Project description:Nigrostriatal terminal losses are known to progress most rapidly in early-stage Parkinson disease (PD) and then plateau, whereas cortical pathology continues and may provide a better marker of PD progression in later stages. We investigated cortical gyrification indices in patients with different durations of PD, since cortical folding may capture complex processes involving transverse forces of neuronal sheets or underlying axonal connectivity.Longitudinal cohort structural MRI were obtained at baseline, 18 months, and 36 months from 70 patients with PD without dementia and 70 control participants. Cortical local gyrification index (LGI) was compared between controls and PD subgroups based upon duration of illness (DOI, <1 year [PDE, n = 17], 1-5 years [PDM, n = 19], >5 years [PDL, n = 24]) and adjusted using false discovery rate. Associations between LGI and clinical measurements were assessed using multiple linear regression. Areas having significantly reduced LGI also were analyzed using baseline data from a newly established cohort (PD n = 87, control n = 66) to validate our findings.In the longitudinal cohort, PDL had significantly reduced overall gyrification, and bilaterally in the inferior parietal, postcentral, precentral, superior frontal, and supramarginal areas, compared to controls (p < 0.05).

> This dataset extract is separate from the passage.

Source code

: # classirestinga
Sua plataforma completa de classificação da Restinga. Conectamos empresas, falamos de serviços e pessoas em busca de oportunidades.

Longitudinally, loss of gyrification was accelerated in PDM participants, compared to controls. LGI showed robust correlations with DOI and also was correlated with PD-related clinical measurements. Similar results were obtained in the validation sample.Loss of cortical gyrification may be accelerated within the first few years after PD diagnosis, and become particularly prominent in later stages. Thus, it may provide a metric for monitoring progression in vivo.